_WORK REQUIRED:_ In the listing below, every line with the word "Images" needs to be copied.

_DATA SHOWN:_
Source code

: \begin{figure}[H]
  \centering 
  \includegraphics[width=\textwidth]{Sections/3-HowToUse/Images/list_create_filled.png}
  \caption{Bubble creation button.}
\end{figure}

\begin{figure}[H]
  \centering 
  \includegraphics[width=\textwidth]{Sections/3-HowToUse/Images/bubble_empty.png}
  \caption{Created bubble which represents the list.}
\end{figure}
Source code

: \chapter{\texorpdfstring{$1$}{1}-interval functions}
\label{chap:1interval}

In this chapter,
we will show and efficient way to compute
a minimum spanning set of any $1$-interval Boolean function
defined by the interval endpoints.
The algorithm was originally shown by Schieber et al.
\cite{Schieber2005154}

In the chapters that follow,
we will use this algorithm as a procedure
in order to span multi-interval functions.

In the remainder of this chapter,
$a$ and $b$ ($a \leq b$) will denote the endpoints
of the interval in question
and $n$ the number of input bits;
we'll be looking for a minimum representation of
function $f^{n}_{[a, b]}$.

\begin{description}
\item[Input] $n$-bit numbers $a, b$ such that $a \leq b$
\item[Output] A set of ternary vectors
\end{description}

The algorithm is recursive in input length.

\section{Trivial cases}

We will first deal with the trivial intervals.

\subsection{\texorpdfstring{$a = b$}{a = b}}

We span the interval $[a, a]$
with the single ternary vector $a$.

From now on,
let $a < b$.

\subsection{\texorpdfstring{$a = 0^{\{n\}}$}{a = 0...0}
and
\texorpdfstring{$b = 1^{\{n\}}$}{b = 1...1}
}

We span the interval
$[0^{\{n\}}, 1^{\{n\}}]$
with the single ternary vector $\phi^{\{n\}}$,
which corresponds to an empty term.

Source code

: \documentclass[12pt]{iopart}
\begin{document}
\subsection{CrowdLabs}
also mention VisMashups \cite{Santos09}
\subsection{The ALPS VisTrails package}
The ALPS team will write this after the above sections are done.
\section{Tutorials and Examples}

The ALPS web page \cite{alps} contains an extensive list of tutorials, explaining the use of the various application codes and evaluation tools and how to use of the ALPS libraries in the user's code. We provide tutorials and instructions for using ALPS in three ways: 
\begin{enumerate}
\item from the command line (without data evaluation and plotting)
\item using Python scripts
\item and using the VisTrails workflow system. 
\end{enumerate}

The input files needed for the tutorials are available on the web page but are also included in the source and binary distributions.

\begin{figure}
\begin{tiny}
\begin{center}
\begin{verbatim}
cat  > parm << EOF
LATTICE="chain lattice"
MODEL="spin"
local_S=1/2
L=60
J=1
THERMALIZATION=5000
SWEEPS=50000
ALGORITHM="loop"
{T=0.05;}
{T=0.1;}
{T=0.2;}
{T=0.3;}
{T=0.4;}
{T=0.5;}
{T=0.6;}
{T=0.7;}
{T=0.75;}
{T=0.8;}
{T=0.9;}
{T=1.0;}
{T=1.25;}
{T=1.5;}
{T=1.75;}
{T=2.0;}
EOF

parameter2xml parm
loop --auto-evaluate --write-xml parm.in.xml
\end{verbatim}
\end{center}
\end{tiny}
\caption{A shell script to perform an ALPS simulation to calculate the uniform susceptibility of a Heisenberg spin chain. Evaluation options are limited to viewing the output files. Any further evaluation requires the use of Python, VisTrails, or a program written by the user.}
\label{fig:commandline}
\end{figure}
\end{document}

_SOLUTION BELOW:_
  \includegraphics[width=\textwidth]{Sections/3-HowToUse/Images/list_create_filled.png}
  \includegraphics[width=\textwidth]{Sections/3-HowToUse/Images/bubble_empty.png}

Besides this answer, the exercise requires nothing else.